■ **Task description**:
Transcribe the data exactly.

_ _ _ _ _

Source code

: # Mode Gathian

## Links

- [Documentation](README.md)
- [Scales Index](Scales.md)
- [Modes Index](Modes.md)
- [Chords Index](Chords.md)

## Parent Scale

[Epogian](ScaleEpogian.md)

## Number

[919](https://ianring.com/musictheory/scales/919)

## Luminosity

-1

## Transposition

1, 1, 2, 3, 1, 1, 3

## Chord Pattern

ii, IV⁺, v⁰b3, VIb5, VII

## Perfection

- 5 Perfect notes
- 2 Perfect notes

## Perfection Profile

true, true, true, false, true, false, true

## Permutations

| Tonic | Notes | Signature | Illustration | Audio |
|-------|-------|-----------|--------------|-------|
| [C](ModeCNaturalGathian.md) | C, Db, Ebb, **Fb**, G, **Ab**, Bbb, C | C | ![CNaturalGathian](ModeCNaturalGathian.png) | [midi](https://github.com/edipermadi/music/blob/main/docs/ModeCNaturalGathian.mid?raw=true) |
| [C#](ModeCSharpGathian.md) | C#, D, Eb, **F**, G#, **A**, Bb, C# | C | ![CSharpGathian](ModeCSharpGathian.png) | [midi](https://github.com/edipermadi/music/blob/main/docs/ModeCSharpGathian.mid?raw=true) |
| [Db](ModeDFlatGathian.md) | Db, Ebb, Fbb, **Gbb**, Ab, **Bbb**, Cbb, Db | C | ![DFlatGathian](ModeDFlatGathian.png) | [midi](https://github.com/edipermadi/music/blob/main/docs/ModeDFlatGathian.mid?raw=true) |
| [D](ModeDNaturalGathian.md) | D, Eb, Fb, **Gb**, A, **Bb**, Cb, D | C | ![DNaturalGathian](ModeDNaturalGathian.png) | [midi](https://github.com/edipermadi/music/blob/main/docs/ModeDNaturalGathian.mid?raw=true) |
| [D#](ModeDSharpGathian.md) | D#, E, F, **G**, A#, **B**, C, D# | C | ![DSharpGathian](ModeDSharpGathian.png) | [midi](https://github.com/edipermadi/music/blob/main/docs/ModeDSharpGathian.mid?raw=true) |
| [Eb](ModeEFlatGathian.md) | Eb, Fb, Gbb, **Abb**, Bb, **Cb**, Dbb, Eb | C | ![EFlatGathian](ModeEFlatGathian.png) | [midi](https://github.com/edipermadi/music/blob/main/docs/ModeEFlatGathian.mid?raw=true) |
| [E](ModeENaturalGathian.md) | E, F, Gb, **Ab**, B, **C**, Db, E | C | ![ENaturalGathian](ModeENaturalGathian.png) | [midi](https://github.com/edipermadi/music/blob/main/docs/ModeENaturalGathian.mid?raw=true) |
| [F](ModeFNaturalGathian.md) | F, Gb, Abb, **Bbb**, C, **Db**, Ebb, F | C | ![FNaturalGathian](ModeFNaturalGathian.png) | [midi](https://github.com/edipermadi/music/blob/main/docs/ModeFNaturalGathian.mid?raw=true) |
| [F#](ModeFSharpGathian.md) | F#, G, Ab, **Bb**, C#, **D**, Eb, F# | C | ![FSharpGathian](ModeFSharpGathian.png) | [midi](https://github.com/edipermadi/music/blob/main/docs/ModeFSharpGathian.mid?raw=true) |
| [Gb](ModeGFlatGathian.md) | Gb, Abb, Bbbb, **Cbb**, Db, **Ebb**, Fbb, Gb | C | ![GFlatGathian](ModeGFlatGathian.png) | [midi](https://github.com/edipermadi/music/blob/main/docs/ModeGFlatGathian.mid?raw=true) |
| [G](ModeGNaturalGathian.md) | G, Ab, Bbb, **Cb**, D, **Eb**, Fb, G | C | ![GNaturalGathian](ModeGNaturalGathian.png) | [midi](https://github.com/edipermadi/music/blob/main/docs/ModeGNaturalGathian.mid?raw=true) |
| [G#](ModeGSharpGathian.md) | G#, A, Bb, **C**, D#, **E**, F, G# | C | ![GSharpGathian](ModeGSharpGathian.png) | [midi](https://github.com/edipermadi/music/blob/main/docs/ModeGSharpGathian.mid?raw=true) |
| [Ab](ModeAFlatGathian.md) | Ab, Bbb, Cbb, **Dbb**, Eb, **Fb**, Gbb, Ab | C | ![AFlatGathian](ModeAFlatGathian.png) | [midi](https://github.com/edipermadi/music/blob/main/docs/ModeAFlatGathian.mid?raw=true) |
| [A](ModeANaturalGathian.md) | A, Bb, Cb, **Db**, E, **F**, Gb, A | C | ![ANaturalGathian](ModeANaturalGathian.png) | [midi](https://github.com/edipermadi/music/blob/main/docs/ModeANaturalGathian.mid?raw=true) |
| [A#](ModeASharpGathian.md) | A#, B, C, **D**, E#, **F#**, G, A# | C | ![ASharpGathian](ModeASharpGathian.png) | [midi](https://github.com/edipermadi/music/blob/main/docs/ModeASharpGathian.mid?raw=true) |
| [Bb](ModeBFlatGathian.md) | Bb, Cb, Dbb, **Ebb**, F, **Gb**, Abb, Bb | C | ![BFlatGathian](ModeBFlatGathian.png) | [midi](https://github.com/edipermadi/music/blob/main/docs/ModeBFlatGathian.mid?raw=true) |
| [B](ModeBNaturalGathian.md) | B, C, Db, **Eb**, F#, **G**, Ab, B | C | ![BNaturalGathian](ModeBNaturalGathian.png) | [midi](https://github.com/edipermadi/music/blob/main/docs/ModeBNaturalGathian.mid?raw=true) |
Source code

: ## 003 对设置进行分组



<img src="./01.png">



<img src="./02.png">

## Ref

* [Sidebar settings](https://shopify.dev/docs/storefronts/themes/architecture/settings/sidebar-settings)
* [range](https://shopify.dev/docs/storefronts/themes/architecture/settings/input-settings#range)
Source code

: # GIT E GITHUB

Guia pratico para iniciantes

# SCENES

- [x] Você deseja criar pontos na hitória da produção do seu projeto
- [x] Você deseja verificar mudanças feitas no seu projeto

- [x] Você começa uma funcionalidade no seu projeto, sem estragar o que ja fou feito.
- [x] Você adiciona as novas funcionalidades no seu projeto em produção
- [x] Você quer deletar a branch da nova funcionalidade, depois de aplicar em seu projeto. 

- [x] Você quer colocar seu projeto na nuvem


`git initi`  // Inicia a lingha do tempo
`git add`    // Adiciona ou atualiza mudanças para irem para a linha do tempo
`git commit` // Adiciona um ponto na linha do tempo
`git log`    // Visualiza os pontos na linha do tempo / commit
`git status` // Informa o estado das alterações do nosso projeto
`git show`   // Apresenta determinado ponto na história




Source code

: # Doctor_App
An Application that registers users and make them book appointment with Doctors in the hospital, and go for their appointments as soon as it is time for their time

_ _ _ _ _

■ **Answer to the exercise**:
Source code

: # Mode Gathian

## Links

- [Documentation](README.md)
- [Scales Index](Scales.md)
- [Modes Index](Modes.md)
- [Chords Index](Chords.md)

## Parent Scale

[Epogian](ScaleEpogian.md)

## Number

[919](https://ianring.com/musictheory/scales/919)

## Luminosity

-1

## Transposition

1, 1, 2, 3, 1, 1, 3

## Chord Pattern

ii, IV⁺, v⁰b3, VIb5, VII

## Perfection

- 5 Perfect notes
- 2 Perfect notes

## Perfection Profile

true, true, true, false, true, false, true

## Permutations

| Tonic | Notes | Signature | Illustration | Audio |
|-------|-------|-----------|--------------|-------|
| [C](ModeCNaturalGathian.md) | C, Db, Ebb, **Fb**, G, **Ab**, Bbb, C | C | ![CNaturalGathian](ModeCNaturalGathian.png) | [midi](https://github.com/edipermadi/music/blob/main/docs/ModeCNaturalGathian.mid?raw=true) |
| [C#](ModeCSharpGathian.md) | C#, D, Eb, **F**, G#, **A**, Bb, C# | C | ![CSharpGathian](ModeCSharpGathian.png) | [midi](https://github.com/edipermadi/music/blob/main/docs/ModeCSharpGathian.mid?raw=true) |
| [Db](ModeDFlatGathian.md) | Db, Ebb, Fbb, **Gbb**, Ab, **Bbb**, Cbb, Db | C | ![DFlatGathian](ModeDFlatGathian.png) | [midi](https://github.com/edipermadi/music/blob/main/docs/ModeDFlatGathian.mid?raw=true) |
| [D](ModeDNaturalGathian.md) | D, Eb, Fb, **Gb**, A, **Bb**, Cb, D | C | ![DNaturalGathian](ModeDNaturalGathian.png) | [midi](https://github.com/edipermadi/music/blob/main/docs/ModeDNaturalGathian.mid?raw=true) |
| [D#](ModeDSharpGathian.md) | D#, E, F, **G**, A#, **B**, C, D# | C | ![DSharpGathian](ModeDSharpGathian.png) | [midi](https://github.com/edipermadi/music/blob/main/docs/ModeDSharpGathian.mid?raw=true) |
| [Eb](ModeEFlatGathian.md) | Eb, Fb, Gbb, **Abb**, Bb, **Cb**, Dbb, Eb | C | ![EFlatGathian](ModeEFlatGathian.png) | [midi](https://github.com/edipermadi/music/blob/main/docs/ModeEFlatGathian.mid?raw=true) |
| [E](ModeENaturalGathian.md) | E, F, Gb, **Ab**, B, **C**, Db, E | C | ![ENaturalGathian](ModeENaturalGathian.png) | [midi](https://github.com/edipermadi/music/blob/main/docs/ModeENaturalGathian.mid?raw=true) |
| [F](ModeFNaturalGathian.md) | F, Gb, Abb, **Bbb**, C, **Db**, Ebb, F | C | ![FNaturalGathian](ModeFNaturalGathian.png) | [midi](https://github.com/edipermadi/music/blob/main/docs/ModeFNaturalGathian.mid?raw=true) |
| [F#](ModeFSharpGathian.md) | F#, G, Ab, **Bb**, C#, **D**, Eb, F# | C | ![FSharpGathian](ModeFSharpGathian.png) | [midi](https://github.com/edipermadi/music/blob/main/docs/ModeFSharpGathian.mid?raw=true) |
| [Gb](ModeGFlatGathian.md) | Gb, Abb, Bbbb, **Cbb**, Db, **Ebb**, Fbb, Gb | C | ![GFlatGathian](ModeGFlatGathian.png) | [midi](https://github.com/edipermadi/music/blob/main/docs/ModeGFlatGathian.mid?raw=true) |
| [G](ModeGNaturalGathian.md) | G, Ab, Bbb, **Cb**, D, **Eb**, Fb, G | C | ![GNaturalGathian](ModeGNaturalGathian.png) | [midi](https://github.com/edipermadi/music/blob/main/docs/ModeGNaturalGathian.mid?raw=true) |
| [G#](ModeGSharpGathian.md) | G#, A, Bb, **C**, D#, **E**, F, G# | C | ![GSharpGathian](ModeGSharpGathian.png) | [midi](https://github.com/edipermadi/music/blob/main/docs/ModeGSharpGathian.mid?raw=true) |
| [Ab](ModeAFlatGathian.md) | Ab, Bbb, Cbb, **Dbb**, Eb, **Fb**, Gbb, Ab | C | ![AFlatGathian](ModeAFlatGathian.png) | [midi](https://github.com/edipermadi/music/blob/main/docs/ModeAFlatGathian.mid?raw=true) |
| [A](ModeANaturalGathian.md) | A, Bb, Cb, **Db**, E, **F**, Gb, A | C | ![ANaturalGathian](ModeANaturalGathian.png) | [midi](https://github.com/edipermadi/music/blob/main/docs/ModeANaturalGathian.mid?raw=true) |
| [A#](ModeASharpGathian.md) | A#, B, C, **D**, E#, **F#**, G, A# | C | ![ASharpGathian](ModeASharpGathian.png) | [midi](https://github.com/edipermadi/music/blob/main/docs/ModeASharpGathian.mid?raw=true) |
| [Bb](ModeBFlatGathian.md) | Bb, Cb, Dbb, **Ebb**, F, **Gb**, Abb, Bb | C | ![BFlatGathian](ModeBFlatGathian.png) | [midi](https://github.com/edipermadi/music/blob/main/docs/ModeBFlatGathian.mid?raw=true) |
| [B](ModeBNaturalGathian.md) | B, C, Db, **Eb**, F#, **G**, Ab, B | C | ![BNaturalGathian](ModeBNaturalGathian.png) | [midi](https://github.com/edipermadi/music/blob/main/docs/ModeBNaturalGathian.mid?raw=true) |
Source code

: ## 003 对设置进行分组



<img src="./01.png">



<img src="./02.png">

## Ref

* [Sidebar settings](https://shopify.dev/docs/storefronts/themes/architecture/settings/sidebar-settings)
* [range](https://shopify.dev/docs/storefronts/themes/architecture/settings/input-settings#range)
Source code

: # GIT E GITHUB

Guia pratico para iniciantes

# SCENES

- [x] Você deseja criar pontos na hitória da produção do seu projeto
- [x] Você deseja verificar mudanças feitas no seu projeto

- [x] Você começa uma funcionalidade no seu projeto, sem estragar o que ja fou feito.
- [x] Você adiciona as novas funcionalidades no seu projeto em produção
- [x] Você quer deletar a branch da nova funcionalidade, depois de aplicar em seu projeto. 

- [x] Você quer colocar seu projeto na nuvem


`git initi`  // Inicia a lingha do tempo
`git add`    // Adiciona ou atualiza mudanças para irem para a linha do tempo
`git commit` // Adiciona um ponto na linha do tempo
`git log`    // Visualiza os pontos na linha do tempo / commit
`git status` // Informa o estado das alterações do nosso projeto
`git show`   // Apresenta determinado ponto na história




Source code

: # Doctor_App
An Application that registers users and make them book appointment with Doctors in the hospital, and go for their appointments as soon as it is time for their time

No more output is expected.